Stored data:
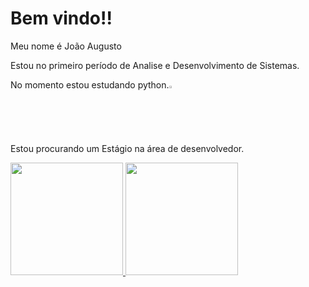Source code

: <h1>Bem vindo!!</h1>
<p>Meu nome é João Augusto</p>
<p>Estou no primeiro período de Analise e Desenvolvimento de Sistemas.</p>
<p>No momento estou estudando python.<img width="2%" src="https://cdn-icons-png.flaticon.com/512/5968/5968350.png"</p>
<p>Estou procurando um Estágio na área de desenvolvedor.</p>
<div>
<a href="https://github.com/afonso412">
<img height="180em" src="https://github-readme-stats.vercel.app/api/top-langs/?username=afonso412&layout=compact&langs_count=7&theme=dracula"/>
<img height="180em" src="https://github-readme-stats.vercel.app/api?username=afonso412&show_icons=true&theme=dracula&include_all_commits=true&count_private=true"/>
</div>


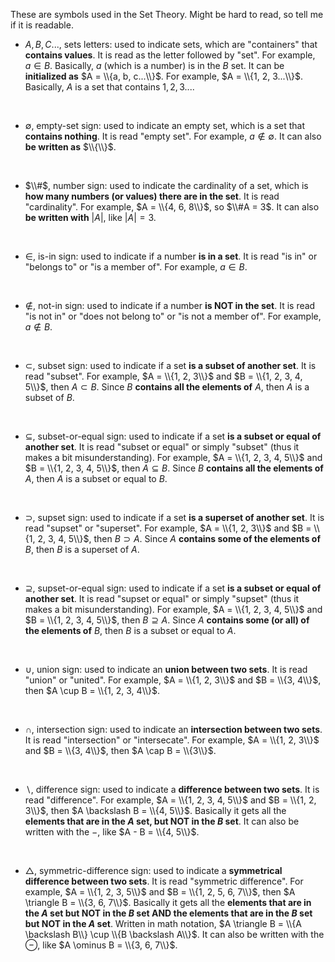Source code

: These are symbols used in the Set Theory. Might be hard to read, so tell me if it is readable.

- $A, B, C...,$ sets letters: used to indicate sets, which are "containers" that **contains values**. It is read as the letter followed by "set". For example, $a \in B$. Basically, $a$ (which is a number) is in the $B$ set. It can be **initialized as** $A = \\{a, b, c...\\}$. For example, $A = \\{1, 2, 3...\\}$. Basically, $A$ is a set that contains $1, 2, 3...$.
<br>
  
- $\emptyset$, empty-set sign: used to indicate an empty set, which is a set that **contains nothing**. It is read "empty set". For example, $a \notin \emptyset$. It can also **be written as** $\\{\\}$.
<br>
  
- $\\#$, number sign: used to indicate the cardinality of a set, which is **how many numbers (or values) there are in the set**. It is read "cardinality". For example, $A = \\{4, 6, 8\\}$, so $\\#A = 3$. It can also **be written with** $|A|$, like $|A| = 3$.
<br>
  
- $\in$, is-in sign: used to indicate if a number **is in a set**. It is read "is in" or "belongs to" or "is a member of". For example, $a \in B$.
<br>
  
- $\notin$, not-in sign: used to indicate if a number **is NOT in the set**. It is read "is not in" or "does not belong to" or "is not a member of". For example, $a \notin B$.
<br>
  
- $\subset$, subset sign: used to indicate if a set **is a subset of another set**. It is read "subset". For example, $A = \\{1, 2, 3\\}$ and $B = \\{1, 2, 3, 4, 5\\}$, then $A \subset B$. Since $B$ **contains all the elements of** $A$, then $A$ is a subset of $B$.
<br>
  
- $\subseteq$, subset-or-equal sign: used to indicate if a set **is a subset or equal of another set**. It is read "subset or equal" or simply "subset" (thus it makes a bit misunderstanding). For example, $A = \\{1, 2, 3, 4, 5\\}$ and $B = \\{1, 2, 3, 4, 5\\}$, then $A \subseteq B$. Since $B$ **contains all the elements of** $A$, then $A$ is a subset or equal to $B$.
<br>
  
- $\supset$, supset sign: used to indicate if a set **is a superset of another set**. It is read "supset" or "superset". For example, $A = \\{1, 2, 3\\}$ and $B = \\{1, 2, 3, 4, 5\\}$, then $B \supset A$. Since $A$ **contains some of the elements of** $B$, then $B$ is a superset of $A$.
<br>
  
- $\supseteq$, supset-or-equal sign: used to indicate if a set **is a subset or equal of another set**. It is read "supset or equal" or simply "supset" (thus it makes a bit misunderstanding). For example, $A = \\{1, 2, 3, 4, 5\\}$ and $B = \\{1, 2, 3, 4, 5\\}$, then $B \supseteq A$. Since $A$ **contains some (or all) of the elements of** $B$, then $B$ is a subset or equal to $A$.
<br>
  
- $\cup$, union sign: used to indicate an **union between two sets**. It is read "union" or "united". For example, $A = \\{1, 2, 3\\}$ and $B = \\{3, 4\\}$, then $A \cup B = \\{1, 2, 3, 4\\}$.
<br>
  
- $\cap$, intersection sign: used to indicate an **intersection between two sets**. It is read "intersection" or "intersecate". For example, $A = \\{1, 2, 3\\}$ and $B = \\{3, 4\\}$, then $A \cap B = \\{3\\}$.
<br>
  
- $\backslash$, difference sign: used to indicate a **difference between two sets**. It is read "difference". For example, $A = \\{1, 2, 3, 4, 5\\}$ and $B = \\{1, 2, 3\\}$, then $A \backslash B = \\{4, 5\\}$. Basically it gets all the **elements that are in the $A$ set, but NOT in the $B$ set**. It can also be written with the $-$, like $A - B = \\{4, 5\\}$.
<br>
  
- $\triangle$, symmetric-difference sign: used to indicate a **symmetrical difference between two sets**. It is read "symmetric difference". For example, $A = \\{1, 2, 3, 5\\}$ and $B = \\{1, 2, 5, 6, 7\\}$, then $A \triangle B = \\{3, 6, 7\\}$. Basically it gets all the **elements that are in the $A$ set but NOT in the $B$ set AND the elements that are in the $B$ set but NOT in the $A$ set**. Written in math notation, $A \triangle B = \\{A \backslash B\\} \cup \\{B \backslash A\\}$. It can also be written with the $\ominus$, like $A \ominus B = \\{3, 6, 7\\}$.
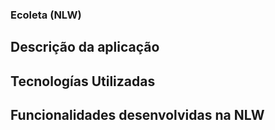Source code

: ### Ecoleta (NLW)

## Descrição da aplicação

## Tecnologías Utilizadas

## Funcionalidades desenvolvidas na NLW
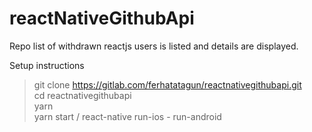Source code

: # reactNativeGithubApi

Repo list of withdrawn reactjs users is listed and details are displayed.

Setup instructions

> git clone https://gitlab.com/ferhatatagun/reactnativegithubapi.git <br>
> cd reactnativegithubapi <br>
> yarn <br>
> yarn start / react-native run-ios - run-android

◆ **Exercise instructions**: What are the lines of the data above that include the string "dracula"? Copy them.

◆ **Solved problem**:
<img height="180em" src="https://github-readme-stats.vercel.app/api/top-langs/?username=afonso412&layout=compact&langs_count=7&theme=dracula"/>
<img height="180em" src="https://github-readme-stats.vercel.app/api?username=afonso412&show_icons=true&theme=dracula&include_all_commits=true&count_private=true"/>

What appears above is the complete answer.